François de Rugy élu président de l'Assemblée nationale (capture Dailymotion)
François de Rugy élu président de l’Assemblée nationale (capture Dailymotion)

Bryan Muller, Université de Lorraine

Sous le coup des révélations de Mediapart concernant les dîners fastueux entre amis aux frais des contribuables, le logement HLM de sa directrice de cabinet et l’occupation d’un logement à vocation sociale, le ministre de la Transition écologique François de Rugy a annoncé sa démission du gouvernement, le mardi 16 juillet. Au-delà de cette décision, les citoyens peuvent légitimement s’interroger sur l’efficacité de la lutte contre la corruption.

Car depuis le début de ce quinquennat, les « affaires » s’enchaînent, impliquant Laurent Zameczkowski, François Bayrou, Richard Ferrand, Alexandre Benalla, Gérard Colomb, etc. Le Président Macron lui-même avait commencé à pâtir, au début de la campagne présidentielle de 2017, d’une affaire d’usage d’argent public pour des dîners privés lorsqu’il était à Bercy.

Tous ces scandales médiatiques, qui ne sont pas forcément suivis de poursuites judiciaires, nous interrogent : comment cela se passait-il sous d’autres présidents ? Prenons donc l’exemple du mandat inachevé de Georges Pompidou.

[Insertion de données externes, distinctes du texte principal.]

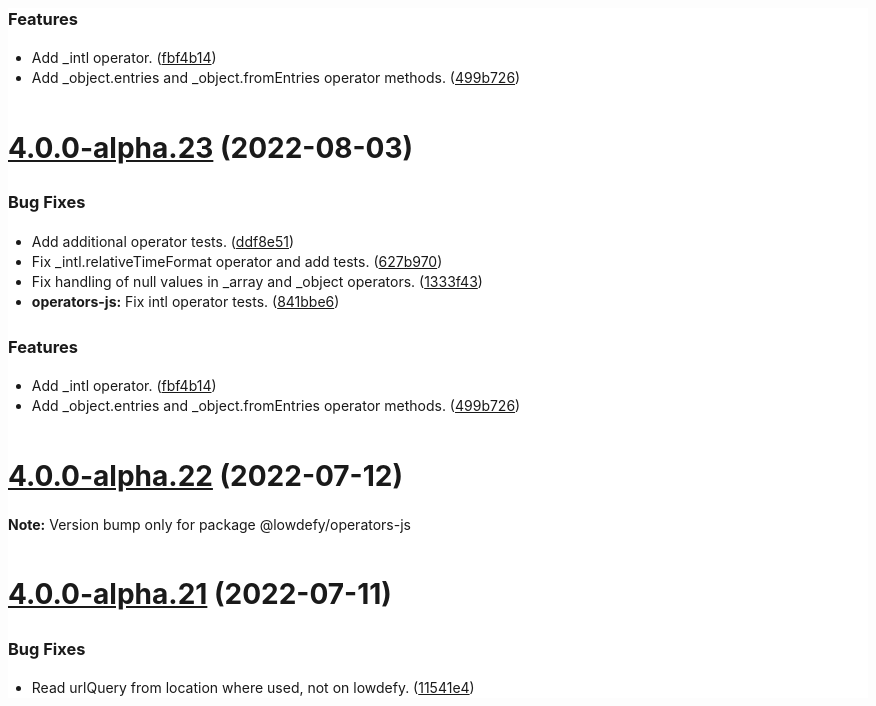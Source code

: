 
### Features

* Add _intl operator. ([fbf4b14](https://github.com/lowdefy/lowdefy/commit/fbf4b14960ad176037546fd67bbe0ababf30aa3e))
* Add _object.entries and _object.fromEntries operator methods. ([499b726](https://github.com/lowdefy/lowdefy/commit/499b7269f2a91bd079f20a69df7ec7b2823633e4))





# [4.0.0-alpha.23](https://github.com/lowdefy/lowdefy/compare/v4.0.0-alpha.22...v4.0.0-alpha.23) (2022-08-03)


### Bug Fixes

* Add additional operator tests. ([ddf8e51](https://github.com/lowdefy/lowdefy/commit/ddf8e51f8b1d9bab1490015021afa2bb0e29c6d8))
* Fix _intl.relativeTimeFormat operator and add tests. ([627b970](https://github.com/lowdefy/lowdefy/commit/627b9707073d7298c04683d0265d8eaab1bd2ac2))
* Fix handling of null values in _array and _object operators. ([1333f43](https://github.com/lowdefy/lowdefy/commit/1333f43315fc7895139e1c981992dac83b1dabf1))
* **operators-js:** Fix intl operator tests. ([841bbe6](https://github.com/lowdefy/lowdefy/commit/841bbe60e507a876c75644422999b2c9a2b48915))


### Features

* Add _intl operator. ([fbf4b14](https://github.com/lowdefy/lowdefy/commit/fbf4b14960ad176037546fd67bbe0ababf30aa3e))
* Add _object.entries and _object.fromEntries operator methods. ([499b726](https://github.com/lowdefy/lowdefy/commit/499b7269f2a91bd079f20a69df7ec7b2823633e4))





# [4.0.0-alpha.22](https://github.com/lowdefy/lowdefy/compare/v4.0.0-alpha.21...v4.0.0-alpha.22) (2022-07-12)

**Note:** Version bump only for package @lowdefy/operators-js





# [4.0.0-alpha.21](https://github.com/lowdefy/lowdefy/compare/v4.0.0-alpha.20...v4.0.0-alpha.21) (2022-07-11)


### Bug Fixes

* Read urlQuery from location where used, not on lowdefy. ([11541e4](https://github.com/lowdefy/lowdefy/commit/11541e4722359bb57bace8298fc475caf58dbf6e))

Le « scandale de la Villette », premier d’une longue série

L’affaire des abattoirs de la Villette, plus connue sous le nom du « scandale de la Villette », est la première à mettre en cause la majorité gaulliste de l’époque. Les abattoirs, vétustes, bénéficient dès 1957 d’un projet de rénovation. Le député UDR de Paris (Union des Démocrates pour la République) Michel de Grailly dirige alors la société d’économie mixte chargée de ce travail. Ancien résistant, il est considéré comme un « chevalier blanc »… jusqu’à ce que la presse ne commence à l’accuser d’avoir abusé de sa position au sein de la société d’économie mixte pour remplir la « caisse noire » de l’UDR.

Toujours prêt à se rebeller contre la majorité en place, le Sénat – emmené par Pierre Marcilhacy – se saisit de cette question et promet de faire toute la lumière sur le scandale. Les conclusions de l’enquête qui s’en suit mettent en lumière de graves dysfonctionnements dans la gestion de la société d’économie mixte. Pourtant, le gouvernement ordonne, le 6 août 1970, le maintien des activités des abattoirs (toujours à la charge de la société de De Grailly), ignorant ainsi les constatations des sénateurs. Le rapt de Michel de Grailly par des maoïstes, le 26 novembre 1970, inaugure une phase d’accalmie, la presse le plaignant plutôt que de continuer à la conspuer.

Les tentatives pour relancer l’affaire échouent pendant plus d’un an, les médias et la population semblant garder cet élan de sympathie à l’égard du député gaulliste. Mais, le 30 juin 1972, Pierre Marcilhacy, soutenu par les sénateurs socialistes et communistes, parvient finalement à remettre le scandale sur le devant de la scène. Il accuse le gouvernement de faire porter le chapeau aux employés subalternes pour protéger « certains dirigeants politiques » de l’affaire. Peu après, Michel de Grailly est accusé de détournement de fonds privés.

Il sera innocenté en 1973, mais l’UDR le lâchera et s’en servira comme bouc-émissaire, lui faisant porter toute la responsabilité du « scandale de la Villette ».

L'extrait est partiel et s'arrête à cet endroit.